The warm, salted blocks are then folded in half (the classic halloumi shape is a folded semicircle) and left to cool. This folding traps some of the mint inside, distributing its flavor through the cheese.
Brining and Storage
After cooling, the folded pieces are submerged in brine whey, typically at a salt concentration around 12%. In the traditional process, the cheese is dry-salted first and then stored in this brine at a cool temperature until it’s eaten, sometimes for weeks or months. Industrial producers skip the dry salting and instead let the cooked blocks cool directly in brine whey at 4°C for about 18 hours. The cheese is then sprinkled with sterilized mint, vacuum-sealed in polyethylene bags, and kept refrigerated until sold.
The salting method affects texture. Dry-salted halloumi tends to be softer, while brine-salted cheese (especially at higher concentrations and longer soaking times) develops noticeably more firmness and a snappier bite. Standard commercial blocks are typically cut to about 10 cm by 10 cm by 3 cm before brining.
Traditional vs. Industrial Production
The core steps are the same whether halloumi is made in a village kitchen or a factory, but a few details differ. Traditional producers often skip mechanical pressing, relying on the weight of the curds and hand-pressing in cloth to shape the cheese.
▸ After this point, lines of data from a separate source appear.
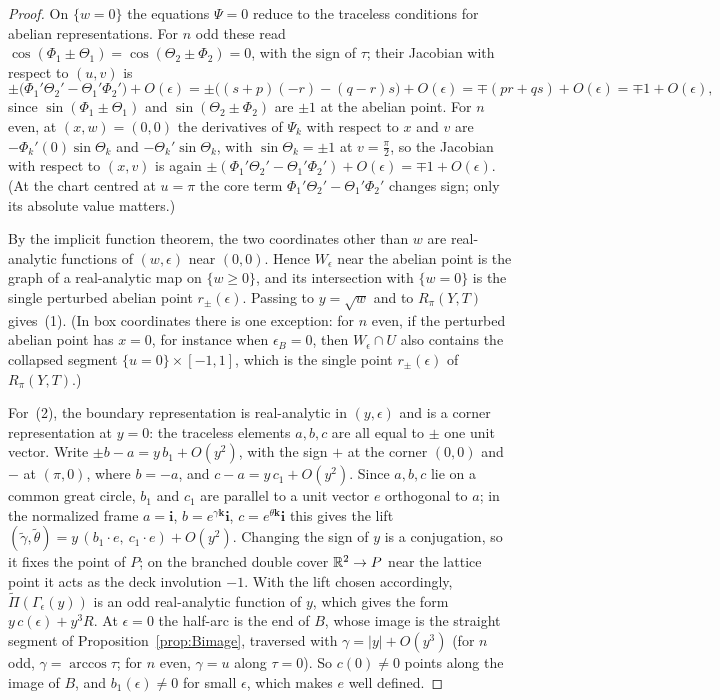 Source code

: \begin{proof}
On $\{w=0\}$ the equations $\Psi=0$ reduce to the traceless conditions for abelian representations. For $n$ odd
these read $\cos(\Phi_1\pm\Theta_1)=\cos(\Theta_2\pm\Phi_2)=0$, with the sign of $\tau$; their Jacobian with respect to
$(u,v)$ is
$$\pm\bigl(\Phi_1'\Theta_2'-\Theta_1'\Phi_2'\bigr)+O(\epsilon)=\pm\bigl((s+p)(-r)-(q-r)s\bigr)+O(\epsilon)=\mp(pr+qs)+O(\epsilon)=\mp1+O(\epsilon),$$
since $\sin(\Phi_1\pm\Theta_1)$ and $\sin(\Theta_2\pm\Phi_2)$ are $\pm1$ at the abelian point. For $n$ even, at $(x,w)=(0,0)$
the derivatives of $\Psi_k$ with respect to $x$ and $v$ are $-\Phi_k'(0)\sin\Theta_k$ and $-\Theta_k'\sin\Theta_k$, with
$\sin\Theta_k=\pm1$ at $v=\frac\pi2$, so the Jacobian with respect to $(x,v)$ is again
$\pm(\Phi_1'\Theta_2'-\Theta_1'\Phi_2')+O(\epsilon)=\mp1+O(\epsilon)$. (At the chart centred at $u=\pi$ the core term
$\Phi_1'\Theta_2'-\Theta_1'\Phi_2'$ changes sign; only its absolute value matters.)

By the implicit function theorem, the two coordinates other than $w$ are real-analytic functions of
$(w,\epsilon)$ near $(0,0)$. Hence $W_\epsilon$ near the abelian point is the graph of a real-analytic map on
$\{w\ge0\}$, and its intersection with $\{w=0\}$ is the single perturbed abelian point $r_\pm(\epsilon)$. Passing to
$y=\sqrt w$ and to $R_\pi(Y,T)$ gives~(1). (In box coordinates there is one exception: for $n$ even, if the
perturbed abelian point has $x=0$, for instance when $\epsilon_B=0$, then $W_\epsilon\cap U$ also contains the
collapsed segment $\{u=0\}\times[-1,1]$, which is the single point $r_\pm(\epsilon)$ of $R_\pi(Y,T)$.)

For~(2), the boundary representation is real-analytic in $(y,\epsilon)$ and is a corner representation at
$y=0$: the traceless elements $a,b,c$ are all equal to $\pm$ one unit vector. Write $\pm b-a=y\,b_1+O(y^2)$, with the sign $+$ at the corner $(0,0)$ and $-$ at $(\pi,0)$, where $b=-a$, and
$c-a=y\,c_1+O(y^2)$. Since $a,b,c$ lie on a common great circle, $b_1$ and $c_1$ are parallel to a unit vector $e$
orthogonal to $a$; in the normalized frame $a=\mathbf i$, $b=e^{\gamma\mathbf k}\mathbf i$, $c=e^{\theta\mathbf k}\mathbf i$ this gives the lift
$(\tilde\gamma,\tilde\theta)=y\,(b_1\cdot e,\ c_1\cdot e)+O(y^2)$. Changing the sign of $y$ is a conjugation, so it fixes the
point of $P$; on the branched double cover $\R^2\to P$ near the lattice point it acts as the deck involution
$-1$. With the lift chosen accordingly, $\widetilde\Pi(\Gamma_\epsilon(y))$ is an odd real-analytic function of $y$,
which gives the form $y\,c(\epsilon)+y^3R$. At $\epsilon=0$ the half-arc is the end of $B$, whose image is the
straight segment of Proposition~\ref{prop:Bimage}, traversed with $\gamma=|y|+O(y^3)$ (for $n$ odd, $\gamma=\arccos\tau$;
for $n$ even, $\gamma=u$ along $\tau=0$). So $c(0)\ne0$ points along the image of $B$, and $b_1(\epsilon)\ne0$ for
small $\epsilon$, which makes $e$ well defined.
\end{proof}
Industrial operations press the curds at controlled pressure, producing uniform blocks. The whey cooking step remains non-negotiable in both settings: without it, you simply don’t have halloumi.
Industrial production also standardizes the brining. Rather than the variable dry-salting and long whey storage of the traditional method, factories control salt uptake precisely through timed brine immersion at refrigerated temperatures. This gives a more consistent product with a longer, more predictable shelf life.
Nutritional Profile
Halloumi is a calorie-dense, high-protein cheese. A 28-gram serving (about one ounce) contains roughly 110 calories, 7 grams of protein, 9 grams of fat, and zero carbohydrates. It provides about 25% of the daily value for calcium and 15% for sodium. The fat is predominantly saturated, so it’s worth keeping portion size in mind if you’re watching your saturated fat intake. The high sodium comes from both the salting step and the brine storage, which is why halloumi tastes noticeably salty compared to many other fresh cheeses.